• **What is required**:
The word "퀄리티를" marks the lines to keep; find each one in the data and copy it.

[Material supplied — start]

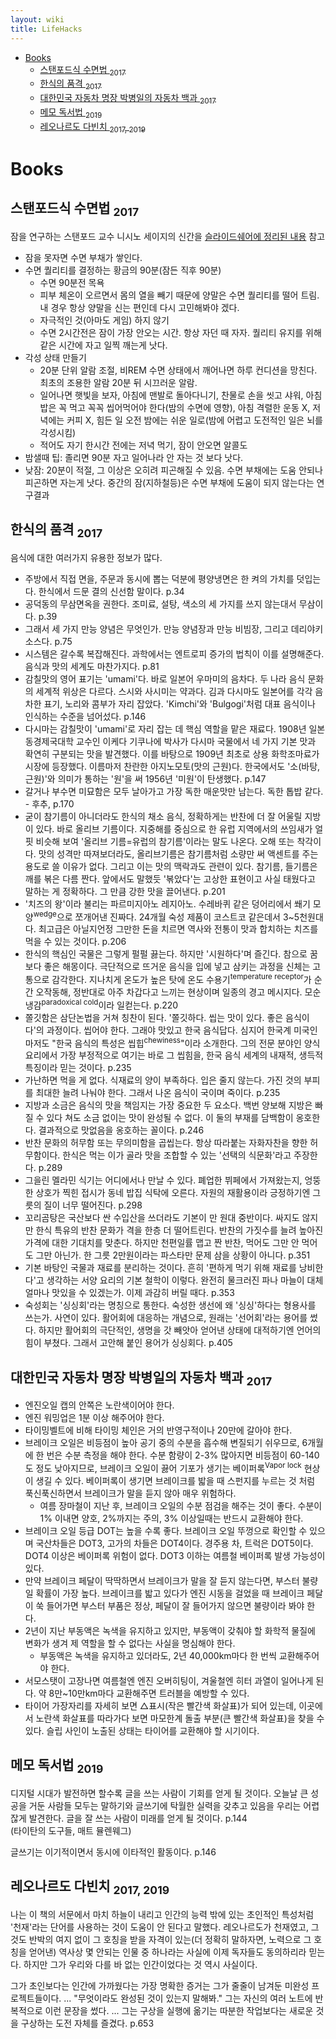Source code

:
 ```yaml
---
layout: wiki 
title: LifeHacks
---
```


<!-- TOC -->

- [Books](#books)
    - [스탠포드식 수면법 <sub>2017</sub>](#스탠포드식-수면법-2017)
    - [한식의 품격 <sub>2017</sub>](#한식의-품격-2017)
    - [대한민국 자동차 명장 박병일의 자동차 백과 <sub>2017</sub>](#대한민국-자동차-명장-박병일의-자동차-백과-2017)
    - [메모 독서법 <sub>2019</sub>](#메모-독서법-2019)
    - [레오나르도 다빈치 <sub>2017, 2019</sub>](#레오나르도-다빈치-2017-2019)

<!-- /TOC -->

# Books
## 스탠포드식 수면법 <sub>2017</sub>
잠을 연구하는 스탠포드 교수 니시노 세이지의 신간을 [슬라이드쉐어에 정리된 내용](https://www.slideshare.net/ssuser66edbf/ss-83634837) 참고
- 잠을 못자면 수면 부채가 쌓인다.
- 수면 퀄리티를 결정하는 황금의 90분(잠든 직후 90분)
    - 수면 90분전 목욕
    - 피부 체온이 오르면서 몸의 열을 빼기 때문에 양말은 수면 퀄리티를 떨어 트림. 내 경우 항상 양말을 신는 편인데 다시 고민해봐야 겠다.
    - 자극적인 것(아마도 게임) 하지 않기
    - 수면 2시간전은 잠이 가장 안오는 시간. 항상 자던 때 자자. 퀄리티 유지를 위해 같은 시간에 자고 일찍 깨는게 낫다.
- 각성 상태 만들기
    - 20분 단위 알람 조절, 비REM 수면 상태에서 깨어나면 하루 컨디션을 망친다. 최초의 조용한 알람 20분 뒤 시끄러운 알람.
    - 일어나면 햇빛을 보자, 아침에 맨발로 돌아다니기, 찬물로 손을 씻고 샤워, 아침밥은 꼭 먹고 꼭꼭 씹어먹어야 한다(밤의 수면에 영향), 아침 격렬한 운동 X, 저녁에는 커피 X, 힘든 일 오전 밤에는 쉬운 일로(밤에 어렵고 도전적인 일은 뇌를 각성시킴)
    - 적어도 자기 한시간 전에는 저녁 먹기, 잠이 안오면 알콜도
- 밤샐때 팁: 졸리면 90분 자고 일어나라 안 자는 것 보다 낫다.
- 낮잠: 20분이 적절, 그 이상은 오히려 피곤해질 수 있음. 수면 부채에는 도움 안되나 피곤하면 자는게 낫다. 중간의 잠(지하철등)은 수면 부채에 도움이 되지 않는다는 연구결과

## 한식의 품격 <sub>2017</sub>
음식에 대한 여러가지 유용한 정보가 많다.

- 주방에서 직접 면을, 주문과 동시에 뽑는 덕분에 평양냉면은 한 켜의 가치를 덧입는다. 한식에서 드문 결의 신선함 말이다. p.34
- 공덕동의 무삼면옥을 권한다. 조미료, 설탕, 색소의 세 가지를 쓰지 않는대서 무삼이다. p.39
- 그래서 세 가지 만능 양념은 무엇인가. 만능 양념장과 만능 비빔장, 그리고 데리야키 소스다. p.75
- 시스템은 갈수록 복잡해진다. 과학에서는 엔트로피 증가의 법칙이 이를 설명해준다. 음식과 맛의 세계도 마찬가지다. p.81
- 감칠맛의 영어 표기는 'umami'다. 바로 일본어 우마미의 음차다. 두 나라 음식 문화의 세계적 위상은 다르다. 스시와 사시미는 약과다. 김과 다시마도 일본어를 각각 음차한 표기, 노리와 콤부가 자리 잡았다. 'Kimchi'와 'Bulgogi'처럼 대표 음식이나 인식하는 수준을 넘어섰다. p.146
- 다시마는 감칠맛이 'umami'로 자리 잡는 데 핵심 역할을 맡은 재료다. 1908년 일본 동경제국대학 교수인 이케다 기쿠나에 박사가 다시마 국물에서 네 가지 기본 맛과 확연히 구분되는 맛을 발견했다. 이를 바탕으로 1909년 최초로 상용 화학조마료가 시장에 등장했다. 이름마저 찬란한 아지노모토(맛의 근원)다. 한국에서도 '소(바탕, 근원)'와 의미가 통하는 '원'을 써 1956년 '미원'이 탄생했다. p.147
- 갈거나 부수면 미묘함은 모두 날아가고 가장 독한 매운맛만 남는다. 독한 톱밥 같다. - 후추, p.170
- 굳이 참기름이 아니더라도 한식의 채소 음식, 정확하게는 반찬에 더 잘 어울릴 지방이 있다. 바로 올리브 기름이다. 지중해를 중심으로 한 유럽 지역에서의 쓰임새가 얼핏 비슷해 보여 '올리브 기름=유럽의 참기름'이라는 말도 나온다. 오해 또는 착각이다. 맛의 성격만 따져보더라도, 올리브기름은 참기름처럼 소량만 써 액센트를 주는 용도로 쓸 이유가 없다. 그리고 이는 맛의 맥락과도 관련이 있다. 참기름, 들기름은 깨를 볶은 다름 짠다. 앞에서도 말했듯 '볶았다'는 고상한 표현이고 사실 태웠다고 말하는 게 정확하다. 그 만큼 강한 맛을 끌어낸다. p.201
- '치즈의 왕'이라 불리는 파르미지아노 레지아노. 수레바퀴 같은 덩어리에서 쐐기 모양<sup>wedge</sup>으로 쪼개어낸 진짜다. 24개월 숙성 제품이 코스트코 같은데서 3~5천원대다. 최고급은 아닐지언정 그만한 돈을 치르면 역사와 전통이 맛과 합치하는 치즈를 먹을 수 있는 것이다. p.206
- 한식의 핵심인 국물은 그렇게 펄펄 끓는다. 하지만 '시원하다'며 즐긴다. 참으로 꿈보다 좋은 해몽이다. 극단적으로 뜨거운 음식을 입에 넣고 삼키는 과정을 신체는 고통으로 감각한다. 지나치게 온도가 높은 탓에 온도 수용기<sup>temperature receptor</sup>가 순간 오작동해, 정반대로 아주 차갑다고 느끼는 현상이며 일종의 경고 메시지다. 모순냉감<sup>paradoxical cold</sup>이라 일컫는다. p.220
- 쫄깃함은 삼단논법을 거쳐 칭찬이 된다. '쫄깃하다. 씹는 맛이 있다. 좋은 음식이다'의 과정이다. 씹어야 한다. 그래야 맛있고 한국 음식답다. 심지어 한국계 미국인마저도 "한국 음식의 특성은 씹힙<sup>chewiness</sup>"이라 소개한다. 그의 전문 분야인 양식 요리에서 가장 부정적으로 여기는 바로 그 씹힘을, 한국 음식 세계의 내재적, 생득적 특징이라 믿는 것이다. p.235
- 가난하면 먹을 게 없다. 식재료의 양이 부족하다. 입은 줄지 않는다. 가진 것의 부피를 최대한 늘려 나눠야 한다. 그래서 나온 음식이 국이며 죽이다. p.235
- 지방과 소금은 음식의 맛을 책임지는 가장 중요한 두 요소다. 백번 양보해 지방은 빠질 수 있다 쳐도 소금 없이는 맛이 완성될 수 없다. 이 둘의 부재를 담백함이 옹호한다. 결과적으로 맛없음을 옹호하는 꼴이다. p.246
- 반찬 문화의 허무함 또는 무의미함을 곱씹는다. 항상 따라붙는 자화자찬을 향한 허무함이다. 한식은 먹는 이가 골라 맛을 조합할 수 있는 '선택의 식문화'라고 주장한다. p.289
- 그을린 멜라민 식기는 어디에서나 만날 수 있다. 폐업한 뷔페에서 가져왔는지, 엉뚱한 상호가 찍힌 접시가 동네 밥집 식탁에 오른다. 자원의 재활용이라 긍정하기엔 그릇의 질이 너무 떨어진다. p.298
- 꼬리곰탕은 국산보다 싼 수입산을 쓰더라도 기본이 만 원대 중반이다. 싸지도 않지만 한식 특유의 반찬 문화가 격을 한층 더 떨어트린다. 반찬의 가짓수를 늘려 높아진 가격에 대한 기대치를 맞춘다. 하지만 천편일률 맵고 짠 반찬, 먹어도 그만 안 먹어도 그만 아닌가. 한 그릇 2만원이라는 파스타만 문제 삼을 상황이 아니다. p.351
- 기본 바탕인 국물과 재료를 분리하는 것이다. 흔히 '편하게 먹기 위해 재료를 낭비한다'고 생각하는 서양 요리의 기본 철학이 이렇다. 완전히 물크러진 파나 마늘이 대체 얼마나 맛있을 수 있겠는가. 이제 과감히 버릴 때다. p.353
- 숙성회는 '싱싱회'라는 명칭으로 통한다. 숙성한 생선에 왜 '싱싱'하다는 형용사를 쓰는가. 사연이 있다. 활어회에 대응하는 개념으로, 원래는 '선어회'라는 용어를 썼다. 하지만 활어회의 극단적인, 생명을 갓 빼앗아 얻어낸 상태에 대적하기엔 언어의 힘이 부쳤다. 그래서 고안해 붙인 용어가 싱싱회다. p.405

## 대한민국 자동차 명장 박병일의 자동차 백과 <sub>2017</sub>
- 엔진오일 캡의 안쪽은 노란색이어야 한다.
- 엔진 워밍업은 1분 이상 해주어야 한다.
- 타이밍벨트에 비해 타이밍 체인은 거의 반영구적이나 20만에 갈아야 한다.
- 브레이크 오일은 비등점이 높아 공기 중의 수분을 흡수해 변질되기 쉬우므로, 6개월에 한 번은 수분 측정을 해야 한다. 수분 함량이 2-3% 많아지면 비등점이 60-140도 정도 낮아지므로, 브레이크 오일이 끓어 기포가 생기는 베이퍼록<sup>Vapor lock</sup> 현상이 생길 수 있다. 베이퍼록이 생기면 브레이크를 밟을 때 스펀지를 누르는 것 처럼 푹신푹신하면서 브레이크가 말을 듣지 않아 매우 위험하다.
    - 여름 장마철이 지난 후, 브레이크 오일의 수분 점검을 해주는 것이 좋다. 수분이 1% 이내면 양호, 2%까지는 주의, 3% 이상일때는 반드시 교환해야 한다.
- 브레이크 오일 등급 DOT는 높을 수록 좋다. 브레이크 오일 뚜껑으로 확인할 수 있으며 국산차들은 DOT3, 고가의 차들은 DOT4이다. 경주용 차, 트럭은 DOT5이다. DOT4 이상은 베이퍼록 위험이 없다. DOT3 이하는 여름철 베이퍼록 발생 가능성이 있다.
- 만약 브레이크 페달이 딱딱하면서 브레이크가 말을 잘 듣지 않는다면, 부스터 불량일 확률이 가장 높다. 브레이크를 밟고 있다가 엔진 시동을 걸었을 때 브레이크 페달이 쑥 들어가면 부스터 부품은 정상, 페달이 잘 들어가지 않으면 불량이라 봐야 한다.
- 2년이 지난 부동액은 녹색을 유지하고 있지만, 부동액이 갖춰야 할 화학적 물질에 변화가 생겨 제 역할을 할 수 없다는 사실을 명심해야 한다.
    - 부동액은 녹색을 유지하고 있더라도, 2년 40,000km마다 한 번씩 교환해주어야 한다.
- 서모스탯이 고장나면 여름철엔 엔진 오버히팅이, 겨울철엔 히터 과열이 일어나게 된다. 약 8만~10만km마다 교환해주면 트러블을 예방할 수 있다.
- 타이어 가장자리를 자세히 보면 △표시(작은 빨간색 화살표)가 되어 있는데, 이곳에서 노란색 화살표를 따라가다 보면 마모한계 돌출 부분(큰 빨간색 화살표)을 찾을 수 있다. 슬립 사인이 노출된 상태는 타이어를 교환해야 할 시기이다.

## 메모 독서법 <sub>2019</sub>
디지털 시대가 발전하면 할수록 글을 쓰는 사람이 기회를 얻게 될 것이다. 오늘날 큰 성공을 거둔 사람들 모두는 말하기와 글쓰기에 탁월한 실력을 갖추고 있음을 우리는 어렵잖게 발견한다. 글을 잘 쓰는 사람이 미래를 얻게 될 것이다. p.144  
(타이탄의 도구들, 매트 뮬렌웨그)

글쓰기는 이기적이면서 동시에 이타적인 활동이다. p.146

## 레오나르도 다빈치 <sub>2017, 2019</sub>
나는 이 책의 서문에서 마치 하늘이 내리고 인간의 능력 밖에 있는 초인적인 특성처럼 '천재'라는 단어를 사용하는 것이 도움이 안 된다고 말했다. 레오나르도가 천재였고, 그것도 반박의 여지 없이 그 호칭을 받을 자격이 있는(더 정확히 말하자면, 노력으로 그 호칭을 얻어낸) 역사상 몇 안되는 인물 중 하나라는 사실에 이제 독자들도 동의하리라 믿는다. 하지만 그가 우리와 다를 바 없는 인간이었다는 것 역시 사실이다.  

그가 초인보다는 인간에 가까웠다는 가장 명확한 증거는 그가 줄줄이 남겨둔 미완성 프로젝트들이다. ... "무엇이라도 완성된 것이 있는지 말해봐." 그는 자신의 여러 노트에 반복적으로 이런 문장을 썼다. ... 그는 구상을 실행에 옮기는 따분한 작업보다는 새로운 것을 구상하는 도전 자체를 즐겼다. p.653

[Material supplied — finish]

• **Result for this task**:
- 수면 퀄리티를 결정하는 황금의 90분(잠든 직후 90분)
    - 피부 체온이 오르면서 몸의 열을 빼기 때문에 양말은 수면 퀄리티를 떨어 트림. 내 경우 항상 양말을 신는 편인데 다시 고민해봐야 겠다.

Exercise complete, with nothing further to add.